La dune se situe à la lisière de deux zones Natura 2000 et de l’archipel des Sept îles, qui abrite une exceptionnelle colonie d’oiseaux marins. Elle est aussi un lieu de reproduction privilégié pour le lançon, petite anguille à la base de l’alimentation des poissons dont dépendent les pêcheurs locaux (près de 500 emplois directs et indirects). Le risque que l’extraction ne tue toute la faune et la flore locale et ne dégrade l’économie locale suscite une opposition farouche et quasi-unanime au projet.
Déni de démocratie
Depuis 2012, un collectif regroupant cinquante-neuf associations, Le Peuple des Dunes en Trégor (pays à cheval entre les Côtes-d’Armor et le Finistère), multiplie les manifestations, soutenu par la quasi-totalité de la population locale. “Tous les candidats aux élections locales se sont opposés au projet, les élus aussi, explique Philippe Soufflet, du collectif SOS et du Peuple des Dunes. Toute la palette politique est de notre côté. L’administration française méprise les avis des citoyens et des élus”.
Malgré cette levée de boucliers et l’enquête d’utilité publique de 2010 qui soulignait l’opposition générale de la population locale, Emmanuel Macron a validé le projet en avril 2015, se contentant d’en réduire les proportions. Insuffisant, selon les habitants.
Si Roullier et le gouvernement s’imposent en force, c’est que le sable s’est érigé en ressource rare très prisée (1). “Le combat contre l’extraction de sable est un combat mondial, affirme Philippe Soufflet.
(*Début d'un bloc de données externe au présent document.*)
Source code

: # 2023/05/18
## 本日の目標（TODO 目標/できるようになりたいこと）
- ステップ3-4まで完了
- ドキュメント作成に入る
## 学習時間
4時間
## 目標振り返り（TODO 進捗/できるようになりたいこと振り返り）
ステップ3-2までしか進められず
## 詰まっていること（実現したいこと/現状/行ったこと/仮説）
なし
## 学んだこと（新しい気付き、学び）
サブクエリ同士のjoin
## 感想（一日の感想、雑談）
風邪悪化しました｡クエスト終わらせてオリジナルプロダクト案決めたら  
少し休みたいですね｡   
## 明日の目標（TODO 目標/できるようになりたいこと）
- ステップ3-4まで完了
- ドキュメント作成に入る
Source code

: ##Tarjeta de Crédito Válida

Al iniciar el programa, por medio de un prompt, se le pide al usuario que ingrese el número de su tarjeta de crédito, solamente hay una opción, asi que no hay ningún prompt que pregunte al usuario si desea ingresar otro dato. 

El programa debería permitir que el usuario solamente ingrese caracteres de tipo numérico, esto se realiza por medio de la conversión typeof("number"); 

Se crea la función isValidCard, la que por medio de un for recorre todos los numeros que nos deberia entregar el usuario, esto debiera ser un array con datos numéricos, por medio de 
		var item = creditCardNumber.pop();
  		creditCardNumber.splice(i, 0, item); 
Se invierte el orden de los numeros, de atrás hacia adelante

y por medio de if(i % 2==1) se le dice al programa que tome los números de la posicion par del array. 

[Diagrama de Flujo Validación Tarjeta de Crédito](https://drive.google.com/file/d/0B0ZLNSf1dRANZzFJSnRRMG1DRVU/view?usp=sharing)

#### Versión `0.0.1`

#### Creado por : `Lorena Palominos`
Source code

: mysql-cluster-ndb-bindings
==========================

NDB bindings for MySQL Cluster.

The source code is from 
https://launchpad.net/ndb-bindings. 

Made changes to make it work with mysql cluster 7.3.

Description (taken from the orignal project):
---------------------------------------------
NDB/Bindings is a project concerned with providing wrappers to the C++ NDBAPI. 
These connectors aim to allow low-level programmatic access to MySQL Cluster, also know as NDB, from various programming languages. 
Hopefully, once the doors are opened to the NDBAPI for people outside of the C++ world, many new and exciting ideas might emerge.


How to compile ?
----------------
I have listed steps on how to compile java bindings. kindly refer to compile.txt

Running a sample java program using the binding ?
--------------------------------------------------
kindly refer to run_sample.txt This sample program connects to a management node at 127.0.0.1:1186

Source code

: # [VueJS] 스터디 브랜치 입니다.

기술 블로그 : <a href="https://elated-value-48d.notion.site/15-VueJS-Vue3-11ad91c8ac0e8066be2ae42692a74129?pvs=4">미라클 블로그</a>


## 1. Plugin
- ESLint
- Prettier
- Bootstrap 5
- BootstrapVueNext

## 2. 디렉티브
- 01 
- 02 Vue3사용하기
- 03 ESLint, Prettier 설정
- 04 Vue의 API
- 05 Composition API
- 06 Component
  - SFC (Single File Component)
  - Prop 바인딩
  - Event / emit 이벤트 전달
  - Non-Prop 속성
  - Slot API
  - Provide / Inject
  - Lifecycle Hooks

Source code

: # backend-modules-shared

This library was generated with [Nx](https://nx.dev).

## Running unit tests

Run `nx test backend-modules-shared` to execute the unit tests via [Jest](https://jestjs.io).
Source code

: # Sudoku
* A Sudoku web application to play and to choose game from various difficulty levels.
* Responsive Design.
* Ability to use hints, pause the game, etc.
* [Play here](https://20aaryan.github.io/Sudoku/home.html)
C’est la troisième ressource la plus exploitée au monde”.
En Bretagne, les industriels n’en sont pas à leur coup d’essai. À Gâvres (Morbihan) le premier collectif à se nommer Le Peuple des Dunes a fait plier le groupe Lafarge en 2009. Cinq ans plus tard, l’île de Sein (Finistère) est sortie victorieuse d’une lutte similaire. Pour les Trégorrois, plus remontés que jamais, le combat se poursuit, notamment par des recours en justice. Ni le gouvernement, ni le préfet ne semblent prêts à fléchir, mais il suffit parfois d’un grain de sable pour enrayer la machine...
Gwenvaël Delanoë
(1) Le sable subit un pillage mondial aux conséquences sociales et environnementales désastreuses. Mafias, disparition de plages et d’îles, destruction des fonds marins... Le tableau est bien sombre. Voir le documentaire de Denis Delestrac, diffusé sur Arte : “Le sable, enquête sur une disparition”.